THE HAGUE: The Dutch Safety Board has praised the Malaysian team for their cooperation in recovering the black box of MH17 from the crash site in the conflict-torn eastern Ukraine in 2014.

Senior aviation investigator in charge Gijsbert Vogelaar said the black box was a critical piece of evidence in the board’s investigation to identify the cause of the plane crash.

“The Malaysian people did a very good job to get the recorder (black box),” he told members of the Malaysian media here during a special meeting in the run-up to the MH17’s trial, scheduled to commence tomorrow (March 9).

Vogelaar said several Malaysia Airlines pilots and crew members were invited to listen to the black box recordings to facilitate the investigations.

“Later, we had another captain of Malaysia Airlines to listen to the conversations recorded (by the black box) because he knew the (MH17) pilot personally. It was very hard for them (Malaysia Airlines pilots and crew members) to (listen to the recordings), but they did a good job,” he said.

The team that was tasked with entering the crash site was led by Colonel Mohd Sakri Hussin who was then the National Security Council principal secretary.

A black box consists of two boxes – a cockpit voice recorder and a data recorder.

The flight data recorder records a stream of flight information while the cockpit voice recorder stores conversations and other noises made in the cockpit.

Meanwhile, a member of the board Marjolein van Asselt said the outcome of their investigations could not be used as evidence in the trial, and the board members also could not be called as an expert witness in the proceedings.
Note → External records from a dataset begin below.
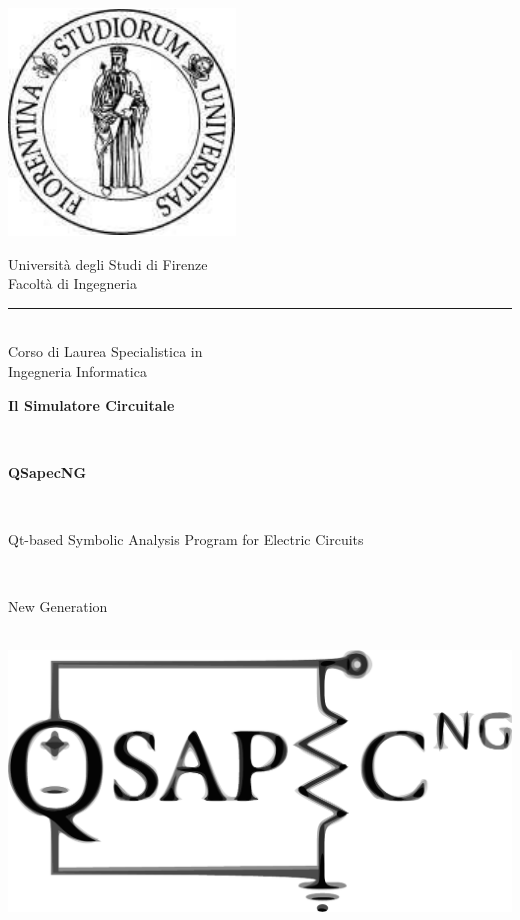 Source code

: \thispagestyle{empty}

\begin{center}
  \begin{center}
    \includegraphics[scale=0.75]{immagini/salomone.pdf}
  \end{center}
  Università degli Studi di Firenze\\
  Facoltà di Ingegneria\\
  \rule{9cm}{0.5mm}\\[0.3cm]
  Corso di Laurea Specialistica in\\ Ingegneria Informatica\\
  \vspace{3cm}
  {
    \begin{Large}\textbf{Il Simulatore Circuitale}\end{Large}\\\vspace{10pt}
    \begin{huge}\textbf{QSapecNG}\end{huge}\\\vspace{10pt}
    \begin{large}Qt-based Symbolic Analysis Program for Electric Circuits\end{large}\\\vspace{10pt}
    \begin{large}New Generation\end{large}
  }\\
  \vspace{2.5cm} { \includegraphics[scale=0.45]{immagini/qsapecng.pdf} }\\

\end{center}
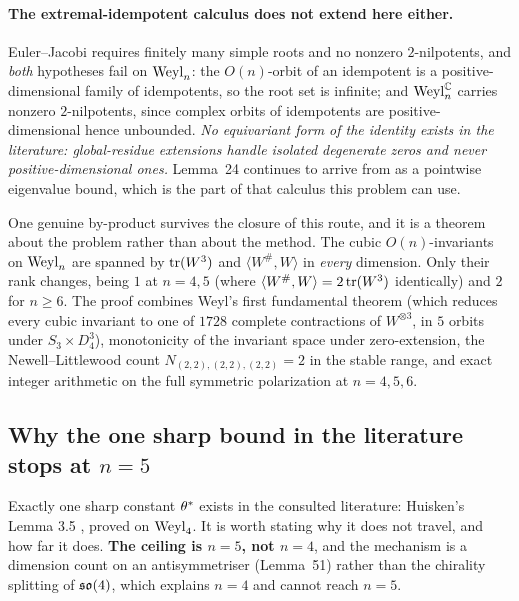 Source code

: \paragraph{The extremal-idempotent calculus does not extend here either.} Euler--Jacobi requires finitely many simple roots and no nonzero $2$-nilpotents, and \emph{both} hypotheses fail on $\Weyl_n$: the $O(n)$-orbit of an idempotent is a positive-dimensional family of idempotents, so the root set is infinite; and $\Weyl_n^{\mathbb C}$ carries nonzero $2$-nilpotents, since complex orbits of idempotents are positive-dimensional hence unbounded. \emph{No equivariant form of the identity exists in the literature: global-residue extensions handle isolated degenerate zeros and never positive-dimensional ones.} Lemma~24 continues to arrive from \cite{kt2018} as a pointwise eigenvalue bound, which is the part of that calculus this problem can use.

\begin{remarkstar}
One genuine by-product survives the closure of this route, and it is a theorem about the problem rather than about the method. The cubic $O(n)$-invariants on $\Weyl_n$ are spanned by $\tr(W^3)$ and $\langle W^{\#},W\rangle$ in \emph{every} dimension. Only their rank changes, being $1$ at $n=4,5$ (where $\langle W^{\#},W\rangle=2\tr(W^3)$ identically) and $2$ for $n\ge6$. The proof combines Weyl's first fundamental theorem (which reduces every cubic invariant to one of $1728$ complete contractions of $W^{\otimes3}$, in $5$ orbits under $S_3\times D_4^3$), monotonicity of the invariant space under zero-extension, the Newell--Littlewood count $N_{(2,2),(2,2),(2,2)}=2$ in the stable range, and exact integer arithmetic on the full symmetric polarization at $n=4,5,6$.
\end{remarkstar}

\subsection{Why the one sharp bound in the literature stops at \texorpdfstring{$n=5$}{n=5}}\label{sec:collapse}

Exactly one sharp constant $\thstar$ exists in the consulted literature: Huisken's Lemma 3.5 \cite{huisken1985}, proved on $\Weyl_4$. It is worth stating why it does not travel, and how far it does. \textbf{The ceiling is $n=5$, not $n=4$}, and the mechanism is a dimension count on an antisymmetriser (Lemma~51) rather than the chirality splitting of $\so(4)$, which explains $n=4$ and cannot reach $n=5$.

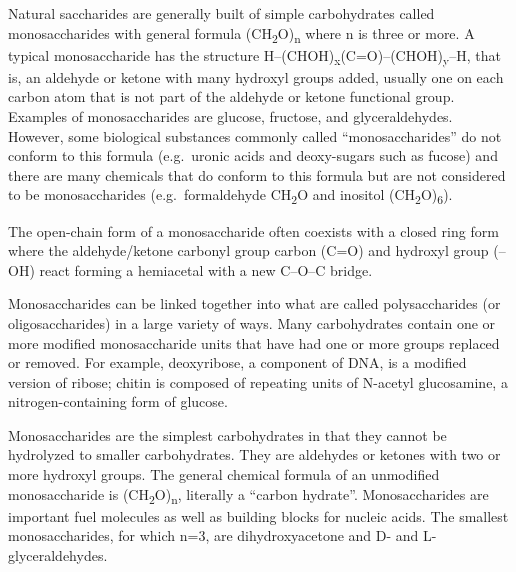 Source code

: Natural saccharides are generally built of simple carbohydrates called monosaccharides with general formula (CH\textsubscript{2}O)\textsubscript{n} where n is three or more. A typical monosaccharide has the structure H--(CHOH)\textsubscript{x}(C=O)--(CHOH)\textsubscript{y}--H, that is, an aldehyde or ketone with many hydroxyl groups added, usually one on each carbon atom that is not part of the aldehyde or ketone functional group. Examples of monosaccharides are glucose, fructose, and glyceraldehydes. However, some biological substances commonly called ``monosaccharides'' do not conform to this formula (e.g.~uronic acids and deoxy-sugars such as fucose) and there are many chemicals that do conform to this formula but are not considered to be monosaccharides (e.g.~formaldehyde CH\textsubscript{2}O and inositol (CH\textsubscript{2}O)\textsubscript{6}).

The open-chain form of a monosaccharide often coexists with a closed ring form where the aldehyde/ketone carbonyl group carbon (C=O) and hydroxyl group (--OH) react forming a hemiacetal with a new C--O--C bridge.

Monosaccharides can be linked together into what are called polysaccharides (or oligosaccharides) in a large variety of ways. Many carbohydrates contain one or more modified monosaccharide units that have had one or more groups replaced or removed. For example, deoxyribose, a component of DNA, is a modified version of ribose; chitin is composed of repeating units of N-acetyl glucosamine, a nitrogen-containing form of glucose.

Monosaccharides are the simplest carbohydrates in that they cannot be hydrolyzed to smaller carbohydrates. They are aldehydes or ketones with two or more hydroxyl groups. The general chemical formula of an unmodified monosaccharide is (CH\textsubscript{2}O)\textsubscript{n}, literally a ``carbon hydrate''. Monosaccharides are important fuel molecules as well as building blocks for nucleic acids. The smallest monosaccharides, for which n=3, are dihydroxyacetone and D- and L-glyceraldehydes.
“We have led the investigations and our work is done. I’m now an ordinary citizen when the trial starts.  We can follow the proceedings but we are not, in any way, involved in the trial. We have already interpreted our mandate to the maximum,” she said.

“Our report and the outcome of our investigations cannot be used in the trial. We are not here for blame and liability,” she said.

She added that the trial would not bring back those who were killed in the incident but instead would reopen the old feelings of the loved ones.

“As for me, I can say I would look at it with mixed feelings,” she said.

The criminal proceedings against four men accused of shooting down the plane will commence before the District Court of The Hague at the  Schiphol Judicial Complex (JCS) in Badhoevedorp.

Facing trial are Russians Igor Girkin, Sergey Dubinsky and Oleg Pulatov, as well as Ukraine national Leonid Kharchenko.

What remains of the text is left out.